The agent could instead query local facts before the node request, and send the agent's facts with the node request so that the classifier does not query them. The agent would still have to subsequently download plugins/plugin-facts and evaluate these, but we could explicitly only search the plugin paths when evaluating facts the second time, and then merge these with the recently queried facts used in the node request. This would be a backwards-compatible change likely unseen by users.
Note that with this change, we would effectively eliminate the need for a yaml facts cache, as neither the node nor catalog request would rely on a facts lookup. Per Josh Cooper's comment in PUP-7662, we could add a new setting value to disable the facts cache terminus by default (though users could still enable it).

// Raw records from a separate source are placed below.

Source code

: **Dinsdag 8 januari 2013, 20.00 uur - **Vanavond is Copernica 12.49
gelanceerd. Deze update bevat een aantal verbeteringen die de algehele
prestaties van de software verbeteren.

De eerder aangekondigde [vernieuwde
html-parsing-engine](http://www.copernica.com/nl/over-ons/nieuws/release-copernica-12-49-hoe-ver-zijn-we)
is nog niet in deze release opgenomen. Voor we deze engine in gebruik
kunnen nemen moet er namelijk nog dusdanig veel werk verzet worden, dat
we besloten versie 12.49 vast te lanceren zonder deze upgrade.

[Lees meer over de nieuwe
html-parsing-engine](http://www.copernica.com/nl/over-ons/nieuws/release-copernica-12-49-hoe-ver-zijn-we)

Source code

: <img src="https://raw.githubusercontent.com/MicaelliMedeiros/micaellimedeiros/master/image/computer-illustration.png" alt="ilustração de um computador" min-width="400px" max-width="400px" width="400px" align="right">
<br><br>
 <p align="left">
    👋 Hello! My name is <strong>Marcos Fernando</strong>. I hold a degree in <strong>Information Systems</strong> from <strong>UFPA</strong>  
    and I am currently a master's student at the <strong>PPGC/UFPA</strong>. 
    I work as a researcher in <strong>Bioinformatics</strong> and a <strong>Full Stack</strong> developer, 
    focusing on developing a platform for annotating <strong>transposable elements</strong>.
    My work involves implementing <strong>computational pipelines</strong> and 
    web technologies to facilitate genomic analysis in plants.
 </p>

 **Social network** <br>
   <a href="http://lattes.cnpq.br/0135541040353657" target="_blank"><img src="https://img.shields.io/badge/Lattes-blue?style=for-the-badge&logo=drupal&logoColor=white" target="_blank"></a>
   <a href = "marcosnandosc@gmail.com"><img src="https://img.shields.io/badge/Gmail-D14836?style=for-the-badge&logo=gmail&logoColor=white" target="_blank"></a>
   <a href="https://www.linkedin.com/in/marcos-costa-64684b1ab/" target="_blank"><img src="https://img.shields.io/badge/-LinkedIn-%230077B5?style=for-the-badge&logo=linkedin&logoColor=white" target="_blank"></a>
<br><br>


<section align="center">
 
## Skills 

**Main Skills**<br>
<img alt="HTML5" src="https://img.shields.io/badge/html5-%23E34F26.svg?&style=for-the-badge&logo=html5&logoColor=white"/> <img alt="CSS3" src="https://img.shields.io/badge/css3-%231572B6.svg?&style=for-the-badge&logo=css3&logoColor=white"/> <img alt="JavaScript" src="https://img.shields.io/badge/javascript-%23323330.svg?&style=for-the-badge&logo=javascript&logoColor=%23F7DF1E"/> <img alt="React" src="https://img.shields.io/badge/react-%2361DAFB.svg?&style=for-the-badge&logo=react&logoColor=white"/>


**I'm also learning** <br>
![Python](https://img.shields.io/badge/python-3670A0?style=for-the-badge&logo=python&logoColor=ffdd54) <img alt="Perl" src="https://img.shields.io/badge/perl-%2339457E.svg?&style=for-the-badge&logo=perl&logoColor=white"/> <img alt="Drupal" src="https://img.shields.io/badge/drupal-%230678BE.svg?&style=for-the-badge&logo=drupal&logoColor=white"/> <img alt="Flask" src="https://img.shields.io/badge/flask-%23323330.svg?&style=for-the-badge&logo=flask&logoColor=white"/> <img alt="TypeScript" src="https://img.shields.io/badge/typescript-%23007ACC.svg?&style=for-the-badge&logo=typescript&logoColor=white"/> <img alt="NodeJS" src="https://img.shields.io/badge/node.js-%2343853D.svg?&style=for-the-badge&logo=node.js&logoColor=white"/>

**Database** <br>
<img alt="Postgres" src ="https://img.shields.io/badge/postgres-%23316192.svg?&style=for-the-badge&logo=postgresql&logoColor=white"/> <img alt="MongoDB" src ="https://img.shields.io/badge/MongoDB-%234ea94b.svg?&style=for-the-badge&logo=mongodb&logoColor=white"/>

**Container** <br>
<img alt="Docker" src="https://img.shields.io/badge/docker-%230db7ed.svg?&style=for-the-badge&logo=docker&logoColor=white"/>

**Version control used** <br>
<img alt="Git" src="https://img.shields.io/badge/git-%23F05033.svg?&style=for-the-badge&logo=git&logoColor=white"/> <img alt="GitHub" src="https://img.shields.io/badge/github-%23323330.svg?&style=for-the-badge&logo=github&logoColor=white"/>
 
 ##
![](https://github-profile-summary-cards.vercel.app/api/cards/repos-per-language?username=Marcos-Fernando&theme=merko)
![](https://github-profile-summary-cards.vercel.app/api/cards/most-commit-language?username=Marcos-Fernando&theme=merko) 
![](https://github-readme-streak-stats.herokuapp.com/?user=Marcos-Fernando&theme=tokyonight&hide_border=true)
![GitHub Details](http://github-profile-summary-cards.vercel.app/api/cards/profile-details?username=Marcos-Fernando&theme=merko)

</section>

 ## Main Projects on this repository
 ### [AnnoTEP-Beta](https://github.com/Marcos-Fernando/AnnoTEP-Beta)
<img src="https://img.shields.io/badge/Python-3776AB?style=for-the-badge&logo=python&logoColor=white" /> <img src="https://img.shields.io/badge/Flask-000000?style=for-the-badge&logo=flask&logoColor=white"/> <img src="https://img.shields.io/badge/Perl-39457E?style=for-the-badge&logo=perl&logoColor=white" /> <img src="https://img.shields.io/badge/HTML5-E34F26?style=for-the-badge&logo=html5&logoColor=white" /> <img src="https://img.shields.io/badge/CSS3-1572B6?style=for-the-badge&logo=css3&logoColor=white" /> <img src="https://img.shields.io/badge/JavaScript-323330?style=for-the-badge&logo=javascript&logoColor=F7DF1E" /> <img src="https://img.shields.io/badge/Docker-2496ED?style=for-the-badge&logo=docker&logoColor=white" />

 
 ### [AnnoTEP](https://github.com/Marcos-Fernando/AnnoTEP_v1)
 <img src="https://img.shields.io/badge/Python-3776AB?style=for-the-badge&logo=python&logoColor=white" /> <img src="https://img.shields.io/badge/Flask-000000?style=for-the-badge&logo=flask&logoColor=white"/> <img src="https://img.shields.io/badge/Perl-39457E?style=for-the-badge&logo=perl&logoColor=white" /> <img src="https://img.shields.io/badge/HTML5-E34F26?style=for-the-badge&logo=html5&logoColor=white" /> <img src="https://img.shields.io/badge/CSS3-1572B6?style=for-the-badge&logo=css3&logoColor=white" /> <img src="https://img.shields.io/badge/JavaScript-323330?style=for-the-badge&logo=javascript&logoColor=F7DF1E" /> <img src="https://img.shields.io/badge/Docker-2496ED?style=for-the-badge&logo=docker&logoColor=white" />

The upside to this change is we eliminate the last of the potentially costly facts lookups by the classifier during an agent run. A potential downside is that we would also need to (be able to) deserialize the submitted facts in the node terminus. While not necessarily complicated from a code perspective, I'm not sure what the performance hit of doing so would be, if any. I assume the PDB terminus already does something similar so it seems reasonable that this would equal out/offset.
In Scope
-
Modify Puppet::Configurer so that local facts are queried and then submitted with the node request
-
These facts should be merged with those subsequently downloaded via plugin-sync. To evaluate plugin-synced facts, facter should explicitly only evaluate the plugin sync paths, not the default facts so that we avoid evaluating the core facts twice
-
The node classifier terminus should be modified to accept a serialized facts body if submitted with the request, and deserialize them for use during the node lookup. This should be done in a backwards-compatible way so that newer agents can still talk to older masters and older agents can talk to newer masters
-
Disable caching yaml facts in puppet server by default
-
This is accomplished by setting Puppet[:facts_cache_terminus] setting to none by default and then setting Puppet::Node::Facts.indirection.cache_class to the setting value, here https://github.com/puppetlabs/puppetserver/blob/master/src/ruby/puppetserver-lib/puppet/server/puppet_config.rb.
|